There is a certain irony in the fact that Alberta Premier Danielle Smith's impetuous  response to the Edmonton Public School Board doing exactly as they were told to do included a malapropism. 

Smith used the wrong words while ranting about books with words she doesn't like. 

“Edmonton Public [School Board] is clearly doing a little vicious compliance over what the direction is,” Smith said at an unrelated news conference last Friday.

‘Vicious compliance’? Mmm, that isn’t a thing. Either Smith was making up a new expression (which I actually love) or what she meant was “malicious compliance,” a term describing the passive-aggressive act of following rules so literally as to overlook the intent resulting in an unintended outcome.

You know, like if a parent took a nap and told their kid not wake her up. And then the kid didn’t wake her up even though the house was on fire.

Long story short, the Alberta government told public school boards to remove books from libraries with “sexually explicit” content. The Edmonton Public School Board, according to several librarians interviewed in different media outlets, did as it was ordered to do and librarians and teachers removed thousands of books from school shelves, including classics and books clearly not intended to be banned such as The Great Gatsby, 1984, The Godfather, and Margaret Atwood’s classic, The Handmaid’s Tale

This wasn’t ‘vicious compliance’ or even ‘malicious compliance.’ This is what the governmental order, ordered.

Alberta's Alabama aspirations

“Hi kids .. #HandmaidsTale (the book not the series!) has just been banned in #Edmonton…don’t read it, your hair will catch on fire! Get one now before they have public book burnings of it,” Atwood said on Twitter/X the day the list of banned books came out.

Four days after that, this legend of Canadian letters posted a clever and skewering “piece of literature” that she said was OK for kids to read even though The Handmaid’s Tale was deemed not.

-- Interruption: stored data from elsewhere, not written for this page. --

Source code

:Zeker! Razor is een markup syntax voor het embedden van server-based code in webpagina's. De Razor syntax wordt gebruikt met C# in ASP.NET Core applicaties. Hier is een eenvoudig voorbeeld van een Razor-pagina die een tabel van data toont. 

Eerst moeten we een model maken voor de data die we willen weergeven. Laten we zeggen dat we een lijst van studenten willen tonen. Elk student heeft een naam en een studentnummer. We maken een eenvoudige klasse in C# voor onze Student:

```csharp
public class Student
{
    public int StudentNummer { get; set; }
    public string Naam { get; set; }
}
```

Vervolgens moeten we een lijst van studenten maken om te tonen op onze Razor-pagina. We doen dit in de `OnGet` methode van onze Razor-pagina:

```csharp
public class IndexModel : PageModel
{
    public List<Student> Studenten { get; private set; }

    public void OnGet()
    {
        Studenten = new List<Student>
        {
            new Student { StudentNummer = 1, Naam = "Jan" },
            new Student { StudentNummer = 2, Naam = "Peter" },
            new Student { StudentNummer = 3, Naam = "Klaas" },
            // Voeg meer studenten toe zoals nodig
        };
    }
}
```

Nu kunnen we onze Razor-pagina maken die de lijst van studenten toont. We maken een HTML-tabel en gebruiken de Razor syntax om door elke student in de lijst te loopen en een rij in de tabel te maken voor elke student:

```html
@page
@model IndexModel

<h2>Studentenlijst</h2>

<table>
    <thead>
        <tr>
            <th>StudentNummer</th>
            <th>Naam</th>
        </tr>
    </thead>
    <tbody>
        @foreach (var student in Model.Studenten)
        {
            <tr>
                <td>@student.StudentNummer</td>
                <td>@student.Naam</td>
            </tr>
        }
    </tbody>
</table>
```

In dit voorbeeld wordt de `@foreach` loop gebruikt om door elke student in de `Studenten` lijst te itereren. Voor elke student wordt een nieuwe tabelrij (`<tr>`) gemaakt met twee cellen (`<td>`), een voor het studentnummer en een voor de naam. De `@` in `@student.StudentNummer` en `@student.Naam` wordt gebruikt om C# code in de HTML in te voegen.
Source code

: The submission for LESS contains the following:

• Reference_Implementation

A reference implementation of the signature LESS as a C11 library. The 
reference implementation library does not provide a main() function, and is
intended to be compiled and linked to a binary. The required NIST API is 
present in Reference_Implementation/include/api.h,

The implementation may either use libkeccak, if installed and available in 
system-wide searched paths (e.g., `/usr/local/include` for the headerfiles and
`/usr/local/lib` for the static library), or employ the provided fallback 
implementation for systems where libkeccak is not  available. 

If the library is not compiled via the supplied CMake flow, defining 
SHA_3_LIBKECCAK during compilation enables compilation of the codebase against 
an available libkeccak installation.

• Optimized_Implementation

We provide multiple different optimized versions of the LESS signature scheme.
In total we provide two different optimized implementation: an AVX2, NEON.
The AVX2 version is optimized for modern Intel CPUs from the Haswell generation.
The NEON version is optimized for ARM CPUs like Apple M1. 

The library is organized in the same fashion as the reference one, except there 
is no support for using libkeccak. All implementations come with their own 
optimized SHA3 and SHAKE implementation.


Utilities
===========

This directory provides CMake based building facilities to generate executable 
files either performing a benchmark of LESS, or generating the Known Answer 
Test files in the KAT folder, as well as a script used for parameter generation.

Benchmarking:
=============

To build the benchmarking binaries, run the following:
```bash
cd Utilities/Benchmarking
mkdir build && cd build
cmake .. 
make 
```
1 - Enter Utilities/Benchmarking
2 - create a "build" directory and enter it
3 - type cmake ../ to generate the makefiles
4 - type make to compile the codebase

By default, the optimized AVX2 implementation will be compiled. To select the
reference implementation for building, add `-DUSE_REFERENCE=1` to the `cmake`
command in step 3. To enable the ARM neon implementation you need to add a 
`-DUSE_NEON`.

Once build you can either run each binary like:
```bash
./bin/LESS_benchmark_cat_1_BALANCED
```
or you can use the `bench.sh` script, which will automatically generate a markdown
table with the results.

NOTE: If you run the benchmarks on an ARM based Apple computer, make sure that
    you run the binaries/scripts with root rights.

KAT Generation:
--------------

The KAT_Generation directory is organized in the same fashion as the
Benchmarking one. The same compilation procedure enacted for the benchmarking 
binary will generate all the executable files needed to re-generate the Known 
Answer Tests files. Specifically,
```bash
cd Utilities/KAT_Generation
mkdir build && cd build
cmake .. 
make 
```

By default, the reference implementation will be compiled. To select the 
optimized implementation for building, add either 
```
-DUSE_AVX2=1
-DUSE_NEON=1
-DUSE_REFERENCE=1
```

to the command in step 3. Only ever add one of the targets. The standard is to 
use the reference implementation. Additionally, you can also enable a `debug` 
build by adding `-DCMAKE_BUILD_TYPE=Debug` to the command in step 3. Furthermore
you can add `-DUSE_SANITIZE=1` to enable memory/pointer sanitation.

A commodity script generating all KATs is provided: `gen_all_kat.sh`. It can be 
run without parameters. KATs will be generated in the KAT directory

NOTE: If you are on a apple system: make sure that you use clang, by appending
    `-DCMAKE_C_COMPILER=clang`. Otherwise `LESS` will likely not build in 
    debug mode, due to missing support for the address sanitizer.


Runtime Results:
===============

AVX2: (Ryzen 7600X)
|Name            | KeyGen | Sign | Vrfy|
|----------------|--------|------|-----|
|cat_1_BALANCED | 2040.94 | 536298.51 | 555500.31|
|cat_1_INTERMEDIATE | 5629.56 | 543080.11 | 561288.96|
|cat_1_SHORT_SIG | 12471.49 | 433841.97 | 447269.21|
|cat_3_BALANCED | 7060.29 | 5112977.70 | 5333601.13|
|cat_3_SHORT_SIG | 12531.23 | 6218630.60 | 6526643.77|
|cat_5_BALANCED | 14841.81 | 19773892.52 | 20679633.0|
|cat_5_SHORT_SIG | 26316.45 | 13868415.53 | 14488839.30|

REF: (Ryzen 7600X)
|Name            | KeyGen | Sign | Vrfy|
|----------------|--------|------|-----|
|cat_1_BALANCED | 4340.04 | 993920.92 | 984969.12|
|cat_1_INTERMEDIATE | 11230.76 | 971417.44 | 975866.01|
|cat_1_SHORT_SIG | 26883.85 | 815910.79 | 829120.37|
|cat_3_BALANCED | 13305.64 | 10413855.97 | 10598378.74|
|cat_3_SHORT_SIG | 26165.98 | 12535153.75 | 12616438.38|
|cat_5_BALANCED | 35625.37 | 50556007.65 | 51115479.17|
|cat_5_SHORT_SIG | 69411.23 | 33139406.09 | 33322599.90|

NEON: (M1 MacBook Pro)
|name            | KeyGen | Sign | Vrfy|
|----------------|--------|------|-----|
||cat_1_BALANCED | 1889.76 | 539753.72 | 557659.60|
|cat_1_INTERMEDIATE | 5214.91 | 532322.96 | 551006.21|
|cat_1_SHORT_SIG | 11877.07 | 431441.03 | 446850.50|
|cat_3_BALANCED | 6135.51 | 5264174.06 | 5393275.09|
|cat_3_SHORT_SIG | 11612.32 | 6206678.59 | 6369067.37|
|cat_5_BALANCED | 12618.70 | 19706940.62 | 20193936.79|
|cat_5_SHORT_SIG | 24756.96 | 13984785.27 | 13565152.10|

On her Substack, entitled In The Writing Burrow, Atwood said that she’s been asked to comment on the Alberta book banning by “everyone and their pet canary” but that she couldn’t comment because she didn’t know why it was banned. 

“For describing what an American theological dictatorship could look like?” she posited. “Because it portrays evil? Is it evil to portray evil? If so, bye-bye Bible and Shakespeare. Because, as part of a power play, it perverts Christianity and rewrites the Bible , unlike anyone else, ever? Because lots of other places have banned this book and Alberta didn’t want to be left out? Because it has sex in it, even though it’s not sexy sex and anyone in Gilead of sane mind would run a mile before having any actual enjoyable sex?”

She then posted a 163-word “piece of literature” on Twitter, “a nice, clean little story... that can hardly be accused of being pornographic.”

Her story:

"John and Mary were both very, very good children. They never picked their noses or had bowel movements or zits. They grew up and married each other, and produced five perfect children without ever having sex. Although they claimed to be Christian, they paid no attention to what Jesus actually said about the poor and the Good Samaritan and forgiving your enemies and such; instead, they practised selfish rapacious capitalism, because they worshipped Ayn Rand. (Though they ignored the scene in The Fountainhead where “welcomed rape” is advocated, because who wants to dwell, and also that would have involved sex and would de facto be pornographic. Well, it kind of is, eh?) Oh, and they never died, because who wants to dwell on, you know, death and corpses and yuk? So they lived happily ever after. But while they were doing that The Handmaid’s Tale came true and Danielle Smith found herself with a nice new blue dress but no job. The end."

'Vicious compliance' boosts sales

Smith announced Tuesday the order was being rewritten to ban only books with sexually explicit images.

Telling children or adults or anyone they shouldn’t read or look at or do something makes them want to read and look at and do those things even more. One book store owner in Edmonton told CBC that people were coming in to ask to see the “vicious compliance section.”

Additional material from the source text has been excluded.